Skip Navigation
105 comments
  • Honest question: where does the 1,6 billion figure come from?

    • Every death by Dutch capitalism (death from the slave trade, Colonialism/Colonial wars (Oceania, Africa, ...), ...)

      plus

      Every death by British empire's capitalism (Irish genocide, Bengal famine, Slave trade, Colonialism/Colonial wars (India, Africa, North America, South east Asia, Oceania, Middle east, ...) , Opium wars, Massacres against independence movements (India, ...), ...)

      plus

      Every death by French capitalism (Colonialism/colonial wars (North America, Caribbeans, Africa, South east Asia, ...), Slave trade, Massacres against independence movements (Algeria, Haiti, ...), ...)

      plus

      Every death by Belgian capitalism (Colonialism/Colonial wars (Congo, ...), Slave trade, Massacres against independence movements, ...)

      plus

      Every death by United States' capitalism (Colonialism/Colonial wars (Cuba, Hawaii, Philipines, North America, ...), Massacres against independence movements (South east Asia, Oceania, Cuba, ...), Slave trade, ...)

      plus

      Every death by German capitalism (Nama and Herero genocide, Holocaust, Slave trade, ...)

      plus

      Every death caused by preventable starvation, lack of access to water, healthcare.

      List very much non-exhaustive.

      If you add it all up you easily get over 1 Billion.

  • I’m getting a bit tired of seeing the communism/capitalism dichotomy. Guys let’s be pluralistic or at least see these two as a scale. There are a lot of solutions in between. Government failures exist just as much as market failures. Let’s focus on the actual root causes of our problems: externalities, rent seeking, private land ownership, too long patents, public good provision, overly complex legal system, information asymmetries in labor markets. We need unions, free health care, cheaper education, carbon taxes, land value taxes, simplified legal system that can’t be taken advantage of. Stop this capitalism vs communism bullshit. That’s not the cause of all this. Your real enemy is “rentier capitalism”.

    • I think you're quite dramatically misinterpreting what the solutions put forward by Communists are, or at least Marxists. Marxists are not believers that there is some perfect form of society we can implement today that will also be perfect 100 years from now. Rather, the Marxist assertion is that different forms are best suited in different conditions and different levels of development.

      China is a good example. The PRC is headed by a Communist party over a Socialist economy, one that has public ownership as the principle aspect, but nonetheless heavily relies on markets. This is because the CPC believes this to be the best form of society right now, and that as markets coalesce into fewer firms, they can be more efficiently publicly owned and planned. The long term belief is that eventually abolishing the value form will be possible and necessary, but we aren't there yet.

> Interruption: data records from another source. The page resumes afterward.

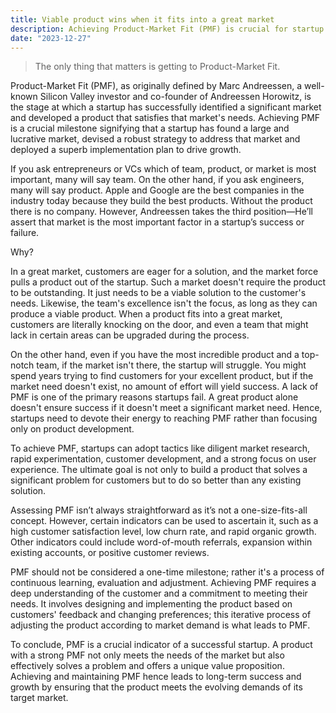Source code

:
 ```yaml
---
title: Viable product wins when it fits into a great market
description: Achieving Product-Market Fit (PMF) is crucial for startup success, signifying a product meets a significant market need. Focus on PMF involves market research, customer feedback, and continuous product adjustment.
date: "2023-12-27"
---
```


> The only thing that matters is getting to Product-Market Fit.

Product-Market Fit (PMF), as originally defined by Marc Andreessen, a well-known Silicon Valley investor and co-founder of Andreessen Horowitz, is the stage at which a startup has successfully identified a significant market and developed a product that satisfies that market's needs.
Achieving PMF is a crucial milestone signifying that a startup has found a large and lucrative market, devised a robust strategy to address that market and deployed a superb implementation plan to drive growth.

If you ask entrepreneurs or VCs which of team, product, or market is most important, many will say team.
On the other hand, if you ask engineers, many will say product.
Apple and Google are the best companies in the industry today because they build the best products.
Without the product there is no company.
However, Andreessen takes the third position—He’ll assert that market is the most important factor in a startup’s success or failure.

Why?

In a great market, customers are eager for a solution, and the market force pulls a product out of the startup.
Such a market doesn't require the product to be outstanding.
It just needs to be a viable solution to the customer's needs.
Likewise, the team's excellence isn't the focus, as long as they can produce a viable product.
When a product fits into a great market, customers are literally knocking on the door, and even a team that might lack in certain areas can be upgraded during the process.

On the other hand, even if you have the most incredible product and a top-notch team, if the market isn't there, the startup will struggle.
You might spend years trying to find customers for your excellent product, but if the market need doesn't exist, no amount of effort will yield success.
A lack of PMF is one of the primary reasons startups fail.
A great product alone doesn't ensure success if it doesn't meet a significant market need.
Hence, startups need to devote their energy to reaching PMF rather than focusing only on product development.

To achieve PMF, startups can adopt tactics like diligent market research, rapid experimentation, customer development, and a strong focus on user experience.
The ultimate goal is not only to build a product that solves a significant problem for customers but to do so better than any existing solution.

Assessing PMF isn’t always straightforward as it’s not a one-size-fits-all concept.
However, certain indicators can be used to ascertain it, such as a high customer satisfaction level, low churn rate, and rapid organic growth.
Other indicators could include word-of-mouth referrals, expansion within existing accounts, or positive customer reviews.

PMF should not be considered a one-time milestone; rather it's a process of continuous learning, evaluation and adjustment.
Achieving PMF requires a deep understanding of the customer and a commitment to meeting their needs.
It involves designing and implementing the product based on customers' feedback and changing preferences; this iterative process of adjusting the product according to market demand is what leads to PMF.

To conclude, PMF is a crucial indicator of a successful startup.
A product with a strong PMF not only meets the needs of the market but also effectively solves a problem and offers a unique value proposition.
Achieving and maintaining PMF hence leads to long-term success and growth by ensuring that the product meets the evolving demands of its target market.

      I think that because you haven't engaged with what Communists are actually trying to do, you've ended up inventing a strawman to argue against, even though you'd likely agree with us. Marxism is a scientific approach to economic development. There isn't an "in-between" of Communism vs Capitalism, because we are either taking control over Capital, or it has control over us.

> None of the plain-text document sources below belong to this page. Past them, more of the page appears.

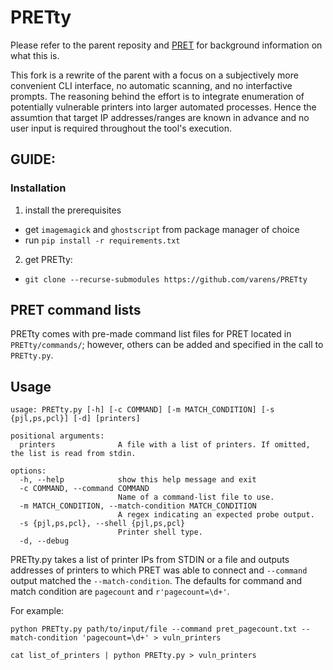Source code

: # PRETty
Please refer to the parent reposity and [PRET](https://github.com/RUB-NDS/PRET) for background information on what this is.

This fork is a rewrite of the parent with a focus on a subjectively more convenient CLI interface, no automatic scanning, and no interfactive prompts. The reasoning behind the effort is to integrate enumeration of potentially vulnerable printers into larger automated processes. Hence the assumtion that target IP addresses/ranges are known in advance and no user input is required throughout the tool's execution.

## GUIDE:

### Installation

1. install the prerequisites
  - get `imagemagick` and `ghostscript` from package manager of choice
  - run `pip install -r requirements.txt`
2. get PRETty:
  - `git clone --recurse-submodules https://github.com/varens/PRETty`

## PRET command lists

PRETty comes with pre-made command list files for PRET located in `PRETty/commands/`; however, others can be added and specified in the call to `PRETty.py`.
	
## Usage
```
usage: PRETty.py [-h] [-c COMMAND] [-m MATCH_CONDITION] [-s {pjl,ps,pcl}] [-d] [printers]

positional arguments:
  printers              A file with a list of printers. If omitted, the list is read from stdin.

options:
  -h, --help            show this help message and exit
  -c COMMAND, --command COMMAND
                        Name of a command-list file to use.
  -m MATCH_CONDITION, --match-condition MATCH_CONDITION
                        A regex indicating an expected probe output.
  -s {pjl,ps,pcl}, --shell {pjl,ps,pcl}
                        Printer shell type.
  -d, --debug
```

PRETty.py takes a list of printer IPs from STDIN or a file and outputs addresses of printers to which PRET was able to connect and `--command` output matched the `--match-condition`. The defaults for command and match condition are `pagecount` and `r'pagecount=\d+'`.

For example:

```
python PRETty.py path/to/input/file --command pret_pagecount.txt --match-condition 'pagecount=\d+' > vuln_printers
```

```
cat list_of_printers | python PRETty.py > vuln_printers
```
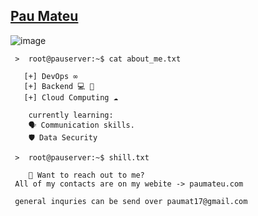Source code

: 
## [Pau Mateu](https://paumateu.com)
![image](https://travel360-images-handle.s3.eu-north-1.amazonaws.com/images/Screenshot+from+2024-06-11+09-42-05.png)

```
 >  root@pauserver:~$ cat about_me.txt

   [+] DevOps ∞                   
   [+] Backend 💻 🐍              
   [+] Cloud Computing ☁️

    currently learning: 
    🗣️ Communication skills.
    🛡️ Data Security 
```
```
 >  root@pauserver:~$ shill.txt

    📧 Want to reach out to me?
 All of my contacts are on my webite -> paumateu.com

 general inquries can be send over paumat17@gmail.com

```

      • Public vs private ownership of companies is a case by case basis. Many “capitalist” countries have many publicly owned companies. We used to have even more before Thatcher and Reagan. Now we have moved into a more public private partnership idea, which is a compromise.

        Monopolies are able to extract monopoly rents through market power. This is one of the problems of rentier capitalism. That is why we have antitrust laws. We also need a system that prevents political rents from lobbyism for example by making it illegal for politicians to have stocks or to take campaign money from donors. We also have land rents from private land ownership. Singapore has a public land lease model, but a land value tax would achieve the exact same outcome.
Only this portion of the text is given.